Most of the proprietary APIs I've had to work with were just as bad. Sometimes I wonder if the NDA they make you sign before seeing the API documentation is so that you won't be able to show anyone else how bad it is.
I'm currently working with an unnamed credit API and all calls, regardless of status, return 200. Options can be strung together in single GET parameter. All calls resolve to a single URL and the method is chosen get a GET param (which variant of that method is yet another param). And a person's information can be passed in via any slew GET params, or as POST'd XML.
Its a mess... anyone up for a Stripe of the credit/authentication world?
I once spent weeks writing a wrapper for a particular service provider's API (which they charge a premium to access). Every request was a POST and every response was 200. In one function, timestamps were represented by a unix epoch, but others had the same field encoded as ISO 8601. The XML returned was not guaranteed to be well formed.
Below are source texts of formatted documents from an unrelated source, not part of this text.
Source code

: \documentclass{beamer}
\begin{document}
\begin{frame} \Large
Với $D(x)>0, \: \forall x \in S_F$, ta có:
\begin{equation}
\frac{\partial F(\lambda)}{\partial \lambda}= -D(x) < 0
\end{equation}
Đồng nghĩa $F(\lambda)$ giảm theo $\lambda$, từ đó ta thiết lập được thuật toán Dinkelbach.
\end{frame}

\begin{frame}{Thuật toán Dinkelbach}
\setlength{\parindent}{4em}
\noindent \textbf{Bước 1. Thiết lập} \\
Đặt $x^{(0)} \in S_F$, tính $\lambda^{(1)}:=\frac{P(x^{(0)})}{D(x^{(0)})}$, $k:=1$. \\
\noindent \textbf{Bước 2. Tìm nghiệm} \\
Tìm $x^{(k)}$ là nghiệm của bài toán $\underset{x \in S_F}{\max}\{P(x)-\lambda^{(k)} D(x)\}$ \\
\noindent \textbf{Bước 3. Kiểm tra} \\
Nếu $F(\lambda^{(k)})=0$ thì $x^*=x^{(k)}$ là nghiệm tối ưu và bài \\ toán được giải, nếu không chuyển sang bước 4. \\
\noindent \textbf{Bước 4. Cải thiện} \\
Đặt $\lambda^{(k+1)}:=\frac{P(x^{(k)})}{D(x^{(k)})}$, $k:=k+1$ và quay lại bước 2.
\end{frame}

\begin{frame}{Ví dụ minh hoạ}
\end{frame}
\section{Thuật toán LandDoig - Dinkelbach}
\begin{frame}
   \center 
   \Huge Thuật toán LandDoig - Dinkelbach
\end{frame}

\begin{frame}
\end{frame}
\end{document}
Etc.
The kicker is that they declined permission to open source my wrapper because "the API is proprietary."
As @artanis0 (kind of) mentioned, it'd be great to see a HN post sometime soon called "How to write a good 'REST' API". Or even just some links to good tutorials that could get me (and others) started?
I've recently built a DB driven site that could possibly be extended with an API, and it's a good chance to learn something with a purpose behind it!
It's pretty straight forward, just do the following:
- Use HTTP verbs: GET to retrieve one or more objects, POST to create a new object, PUT to update an existing object, DELETE to remove an object.
- Address objects by collection and by individual object: /users/#{user_id} is a specific user you can PUT, GET or DELETE. /users is where you POST to in order to create a new user.
- Use HTTP codes to return the result back to the client (ie HTTP 200 when you get an object, 201 when you successfully POST an object, 404 when you try to GET/UPDATE/DELETE an object that doesn't exist).
- I find it good form to return objects in JSON with the type of object at the top of the data structure, ie {:users => [ #array of users here ]} or {:user => { #single user }}
- Use OAuth or some sort of token system for authenticating the calls, don't use HTTP Auth.
You can get pretty anal about things but if you follow the above you'll have a cleaner API than 90% of the API's out there.
> Use HTTP verbs: GET to retrieve one or more objects, POST to create a new object, PUT to update an existing object, DELETE to remove an object.
You forgot PUT to create a new object and POST to update an existing object.
> Address objects by collection and by individual object: /users/#{user_id} is a specific user
As far as REST is concerned, that doesn't really matter. The important thing is that the client doesn't generate the "/users/#{user_id}" URLs itself, but rather selects a URL from those it has been told about.
> I find it good form to return objects in JSON with the type of object at the top of the data structure, ie {:users => [ #array of users here ]} or {:user => { #single user }}
A big dumb mistake this api makes is sending commands and object ids via query parameters, instead of making them part of the url. The url should look like a file path that addresses an object -- the path of the objects shouldn't be in a query parameter. Especially when the object you're addressing is a file that has a logical location specified by a path.
Engineers like us can be such snots sometimes. If as a culture we want people to build great RESTful apis and a company attempts to do so, public shaming isn't the answer.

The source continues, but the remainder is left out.